### PROBLEM DETAILS
Count every line in the entries that holds the word "chapter". The reply is that count alone.

# # # # #

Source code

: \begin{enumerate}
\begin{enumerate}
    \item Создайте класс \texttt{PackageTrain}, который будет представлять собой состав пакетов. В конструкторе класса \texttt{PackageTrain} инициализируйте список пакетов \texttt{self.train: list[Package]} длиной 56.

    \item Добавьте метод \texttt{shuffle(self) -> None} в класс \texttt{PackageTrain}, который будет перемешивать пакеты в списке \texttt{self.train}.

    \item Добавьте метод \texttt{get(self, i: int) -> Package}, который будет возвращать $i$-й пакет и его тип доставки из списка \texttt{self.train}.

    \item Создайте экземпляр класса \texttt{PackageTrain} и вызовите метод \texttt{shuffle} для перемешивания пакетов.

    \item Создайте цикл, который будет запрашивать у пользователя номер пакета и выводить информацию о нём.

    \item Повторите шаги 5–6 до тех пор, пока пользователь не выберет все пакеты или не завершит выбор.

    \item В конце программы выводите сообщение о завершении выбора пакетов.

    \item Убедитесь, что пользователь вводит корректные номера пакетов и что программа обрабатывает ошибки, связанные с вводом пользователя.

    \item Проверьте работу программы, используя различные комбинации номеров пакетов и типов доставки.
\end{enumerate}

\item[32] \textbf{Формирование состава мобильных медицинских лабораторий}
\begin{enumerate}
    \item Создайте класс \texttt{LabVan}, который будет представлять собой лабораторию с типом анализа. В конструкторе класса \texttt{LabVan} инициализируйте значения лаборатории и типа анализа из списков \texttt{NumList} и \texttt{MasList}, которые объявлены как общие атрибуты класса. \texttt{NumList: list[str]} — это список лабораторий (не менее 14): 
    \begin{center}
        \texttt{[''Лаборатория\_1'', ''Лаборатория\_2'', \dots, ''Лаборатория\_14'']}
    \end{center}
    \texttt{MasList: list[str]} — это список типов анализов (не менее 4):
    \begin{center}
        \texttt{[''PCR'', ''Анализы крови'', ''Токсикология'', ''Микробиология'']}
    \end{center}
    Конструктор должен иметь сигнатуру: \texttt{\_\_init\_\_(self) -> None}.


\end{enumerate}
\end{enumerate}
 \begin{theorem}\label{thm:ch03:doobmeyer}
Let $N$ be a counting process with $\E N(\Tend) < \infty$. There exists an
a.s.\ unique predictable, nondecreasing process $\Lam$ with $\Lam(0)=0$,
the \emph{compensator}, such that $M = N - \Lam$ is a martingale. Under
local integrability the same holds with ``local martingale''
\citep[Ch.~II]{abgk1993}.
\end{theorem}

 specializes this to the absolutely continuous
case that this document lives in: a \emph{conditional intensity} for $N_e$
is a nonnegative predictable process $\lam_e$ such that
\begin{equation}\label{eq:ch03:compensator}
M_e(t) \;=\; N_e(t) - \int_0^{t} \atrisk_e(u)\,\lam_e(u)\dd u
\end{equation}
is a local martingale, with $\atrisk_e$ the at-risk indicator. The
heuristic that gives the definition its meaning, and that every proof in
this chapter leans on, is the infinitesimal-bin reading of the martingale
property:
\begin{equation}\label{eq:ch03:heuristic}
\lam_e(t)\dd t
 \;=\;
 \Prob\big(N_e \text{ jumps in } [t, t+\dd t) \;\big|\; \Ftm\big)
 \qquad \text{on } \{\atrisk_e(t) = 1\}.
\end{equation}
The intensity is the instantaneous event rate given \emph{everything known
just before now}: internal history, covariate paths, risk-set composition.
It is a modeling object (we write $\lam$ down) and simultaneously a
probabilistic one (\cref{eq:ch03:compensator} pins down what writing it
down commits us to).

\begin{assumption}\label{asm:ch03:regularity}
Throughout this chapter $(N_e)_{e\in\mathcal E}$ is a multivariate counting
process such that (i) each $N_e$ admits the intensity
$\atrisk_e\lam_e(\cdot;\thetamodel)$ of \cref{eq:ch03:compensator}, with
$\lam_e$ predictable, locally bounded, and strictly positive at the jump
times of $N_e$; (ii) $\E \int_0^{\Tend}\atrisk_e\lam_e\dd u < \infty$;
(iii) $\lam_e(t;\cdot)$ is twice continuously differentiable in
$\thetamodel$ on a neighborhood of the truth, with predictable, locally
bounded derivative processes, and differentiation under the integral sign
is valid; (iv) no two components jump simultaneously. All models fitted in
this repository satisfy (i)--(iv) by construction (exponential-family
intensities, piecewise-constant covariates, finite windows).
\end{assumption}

# # # # #

### SOLUTION TO THE EXERCISE
2